«LA RAÍZ DEL GRITO» por Remedios Sánchez

Federico es un muerto con los ojos abiertos que miran al futuro. Lo que pasa es que el futuro no somos nosotros.

Han pasado ochenta y siete años de un asesinato vil que sigue pesando como una losa sobre el cielo herido de Granada; porque la negra sombra acompaña siempre la ignominia de una tragedia con fusiles de asalto y con pistolas, con mentiras encubiertas, con venganzas de lindes, con odios heredados que pasan de generación en generación. La fosa, como tantas otras, está entre Viznar y Alfacar declarando la tragedia de la sangre derramada, pero Lorca no.

Federico voló rápido como un pájaro por la vega de choperas de su niñez de pueblo, porque eso y no otra cosa es la verdad última del mayor poeta del siglo XX: pueblo con fuentes reidoras, álamos que alborota la brisa, acequias con bueyes de agua, golondrinas traspasadas de azul avisando de la llegada de la primavera, atardeceres de lumbre y una navaja para partir el pan o para abrir el pecho, tanto da. Entre los juncos y la baja tarde, ¡qué raro que me llame Federico! escribió, y tenía razón. Lorca fue y sigue siendo una anomalía literaria colosal, una genialidad fuera de tiempo y lugar capaz de aprehender la esencia, convertirla en palabra de fuego y dejar luego que se eleve como una ofrenda al porvenir, como una profecía/símbolo de la realidad escondida del pueblo que, como el duende, sólo se encuentra en las últimas habitaciones de la sangre.
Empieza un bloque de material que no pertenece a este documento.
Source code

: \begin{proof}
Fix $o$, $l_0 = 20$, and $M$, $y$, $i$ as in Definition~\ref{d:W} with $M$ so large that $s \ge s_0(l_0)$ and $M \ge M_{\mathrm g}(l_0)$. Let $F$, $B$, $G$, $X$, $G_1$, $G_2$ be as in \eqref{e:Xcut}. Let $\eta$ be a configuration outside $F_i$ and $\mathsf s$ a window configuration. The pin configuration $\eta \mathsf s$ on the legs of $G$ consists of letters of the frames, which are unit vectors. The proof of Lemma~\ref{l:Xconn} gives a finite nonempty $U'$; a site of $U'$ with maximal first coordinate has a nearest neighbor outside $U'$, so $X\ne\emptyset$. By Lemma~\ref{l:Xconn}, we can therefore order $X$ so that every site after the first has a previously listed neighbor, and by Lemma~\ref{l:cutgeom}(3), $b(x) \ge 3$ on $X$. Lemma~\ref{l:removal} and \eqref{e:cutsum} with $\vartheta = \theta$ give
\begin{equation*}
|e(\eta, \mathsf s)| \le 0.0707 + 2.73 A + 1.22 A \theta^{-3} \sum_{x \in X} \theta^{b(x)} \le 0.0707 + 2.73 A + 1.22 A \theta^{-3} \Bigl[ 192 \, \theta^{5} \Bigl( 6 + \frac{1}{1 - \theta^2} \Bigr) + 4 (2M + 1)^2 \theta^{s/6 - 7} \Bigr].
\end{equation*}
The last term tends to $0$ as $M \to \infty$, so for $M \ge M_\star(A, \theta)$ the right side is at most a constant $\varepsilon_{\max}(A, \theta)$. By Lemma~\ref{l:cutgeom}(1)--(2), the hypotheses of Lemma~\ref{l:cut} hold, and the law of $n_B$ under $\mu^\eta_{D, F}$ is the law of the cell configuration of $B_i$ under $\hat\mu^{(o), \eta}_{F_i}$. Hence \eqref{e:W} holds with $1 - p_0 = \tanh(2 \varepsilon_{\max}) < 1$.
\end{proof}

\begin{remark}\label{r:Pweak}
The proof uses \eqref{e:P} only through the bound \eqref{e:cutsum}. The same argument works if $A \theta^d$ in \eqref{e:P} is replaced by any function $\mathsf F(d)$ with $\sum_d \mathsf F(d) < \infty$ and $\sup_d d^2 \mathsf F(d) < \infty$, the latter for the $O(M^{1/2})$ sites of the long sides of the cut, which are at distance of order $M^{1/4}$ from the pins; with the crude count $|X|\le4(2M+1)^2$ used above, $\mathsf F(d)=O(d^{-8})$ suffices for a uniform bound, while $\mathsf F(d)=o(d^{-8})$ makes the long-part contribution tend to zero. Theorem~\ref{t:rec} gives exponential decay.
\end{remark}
A Miguel Hernández los vientos del pueblo lo arrastraban y le esparcían el corazón, pero Federico es en sí mismo ese viento del pueblo, su canto dolorido y ancestral de tristezas, de angustia y de trabajos, justo antes de que llegase el céfiro cortante que segó las gargantas. Su palabra traspasa el silencio de cal y mirto que esconde el ansia de libertad de las mujeres que luchan contra el sometimiento patriarcal (Adela, anegada de pasión por Pepe ‘El Romano’, la Novia huyendo a caballo con Leonardo, la obsesión de Yerma que adelanta la muerte); y, percibe, enfrente, la noche oscura que confunde a los amantes, la madeja de la Parca en manos de una hembra, la luna vigilante que conoce el secreto, el cuchillo que apenas cabe en la mano, el aljibe hondo donde nunca se bañan las estrellas, las metáforas de la opresión. El dolor en el pecho. Ese dolor inabarcable sin nombre ni rostro definido que sale de las vísceras porque la razón no lo alcanza y que vence, al fin, conduciendo a la tragedia porque lo atávico tiene casi siempre rebordes de fatalidad bordada en un pañuelo de hilo blanco mientras el otoño deshoja crepúsculos entre manzanos y membrillos, con la nieve primera como paisaje de fondo de escritura y el balcón de la Huerta eternamente abierto para escuchar, que nunca ha sido lo mismo que oír. García Lorca es el enigmático hijo de Calíope, la voz recia de los humillados por la sociedad (mujeres, gitanos, negros de la ciudad/jungla/infierno de Nueva York), una voz iluminada de prodigio y de autenticidad que nos zarandea para despertarnos del letargo de siglos. Lo que él representa es un torrente desbordado que nos coge de la mano y nos guía para conseguir atisbar lo que el alma oculta muy adentro, esa oscura raíz del grito.